Korjus & Hinrikus: Gov’t support and Skype success behind Estonia’s booming tech scene

It’s a question everyone is wondering: Why is the Estonian tech scene punching so much above its weight? Estonia’s power startup duo Kaspar Korjus and Taavet Hinrikus were on hand to outline the strengths of their small country’s thriving new business environment at Business Insider Nordic’s Live Studio at the Nordic Business Forum on Monday.

“The conversation between the public and private sector is definitely one of the reasons for our success,” said Korjus, managing director of e-Residency, a programme launched in Estonia in 2014 that allows non-Estonians to access the country’s banking and taxation services.

“The government works together with the startups. If something needs to be changed – for example when Uber entered Estonia, the government didn’t fight against it. It gathered all of the stakeholders, discussed what laws that needed to be changed and how to change them, and made it happen,” he continued.

Korjus says the same government-assisted process led to e-Residency, which is producing a new digital nation of global “borderless” citizens. Applicants are now joining at a rate of over 600 new residents per week.

Taavet Hinrikus is a co-founder of TransferWise, a unicorn startup based out of London that specializes in providing money-transfer services with reasonable rates, avoiding “people being taken for rides by banks”.
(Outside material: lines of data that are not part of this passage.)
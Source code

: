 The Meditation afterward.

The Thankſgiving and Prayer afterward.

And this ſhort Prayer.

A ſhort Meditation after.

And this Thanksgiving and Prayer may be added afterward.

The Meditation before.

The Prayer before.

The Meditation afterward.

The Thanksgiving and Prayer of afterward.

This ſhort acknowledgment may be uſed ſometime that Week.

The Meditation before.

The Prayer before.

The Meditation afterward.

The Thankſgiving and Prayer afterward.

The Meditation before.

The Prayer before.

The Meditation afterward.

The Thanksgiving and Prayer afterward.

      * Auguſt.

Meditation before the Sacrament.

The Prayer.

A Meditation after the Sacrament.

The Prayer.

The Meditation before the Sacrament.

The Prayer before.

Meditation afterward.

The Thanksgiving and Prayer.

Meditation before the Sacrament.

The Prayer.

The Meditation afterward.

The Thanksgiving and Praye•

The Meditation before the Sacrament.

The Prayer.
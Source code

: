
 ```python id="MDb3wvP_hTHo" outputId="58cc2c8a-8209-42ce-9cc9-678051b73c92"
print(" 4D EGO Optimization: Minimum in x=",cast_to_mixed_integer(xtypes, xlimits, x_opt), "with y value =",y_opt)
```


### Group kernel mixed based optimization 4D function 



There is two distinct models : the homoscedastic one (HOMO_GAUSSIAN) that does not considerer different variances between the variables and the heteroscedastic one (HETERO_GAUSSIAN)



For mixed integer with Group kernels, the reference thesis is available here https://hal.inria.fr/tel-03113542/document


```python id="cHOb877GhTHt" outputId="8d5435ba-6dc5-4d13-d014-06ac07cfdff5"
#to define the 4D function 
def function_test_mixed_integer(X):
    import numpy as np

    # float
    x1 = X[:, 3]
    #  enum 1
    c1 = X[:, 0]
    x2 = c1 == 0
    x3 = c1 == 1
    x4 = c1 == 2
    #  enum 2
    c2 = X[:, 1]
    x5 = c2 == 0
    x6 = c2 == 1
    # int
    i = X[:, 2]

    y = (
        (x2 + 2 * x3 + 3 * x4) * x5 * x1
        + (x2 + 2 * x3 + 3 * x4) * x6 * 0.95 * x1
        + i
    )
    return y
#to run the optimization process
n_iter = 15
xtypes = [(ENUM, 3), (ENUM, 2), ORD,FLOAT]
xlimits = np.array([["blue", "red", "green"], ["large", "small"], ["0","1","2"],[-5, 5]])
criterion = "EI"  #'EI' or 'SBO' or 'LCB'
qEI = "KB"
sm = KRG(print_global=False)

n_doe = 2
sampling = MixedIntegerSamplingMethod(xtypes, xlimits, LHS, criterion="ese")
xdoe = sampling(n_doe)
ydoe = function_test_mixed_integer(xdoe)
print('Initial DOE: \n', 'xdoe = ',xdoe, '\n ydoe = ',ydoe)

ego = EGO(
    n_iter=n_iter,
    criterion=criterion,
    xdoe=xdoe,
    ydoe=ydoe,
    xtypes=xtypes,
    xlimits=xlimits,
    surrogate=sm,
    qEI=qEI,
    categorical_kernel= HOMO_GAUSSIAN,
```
He added that another essential ingredient in startup success in Estonia has been its early success story with Skype.

“We launched Skype in 2003 and it very quickly became this massive global success story. It provided a huge boost for Estonia. Most importantly, it legitimized the whole startup thing. It showed that things can also work out financially – you might still have a job two or three years later,” Hinrikus said.

When asked about Estonia’s goals for the future, the duo agreed that they have grand ambitions to transform their nation into a borderless global populace for people that “don’t want to be attached to just one country”.

But now that the operating environments for handling cash, transport, and residency have been broken down, what is next?

“The transformation of the business model. Today the business model is based mainly on taxation. Imagine a world where we have hundreds of millions of digital citizens. Why would we need taxation in the first place? We could have a monthly subscription, for example,” says Korjus.

“Health and education are two sectors that are just waiting for disruption… When we think about how quickly the world is changing, the education system remains very stale. It doesn’t make sense that education has been the same for a very long time.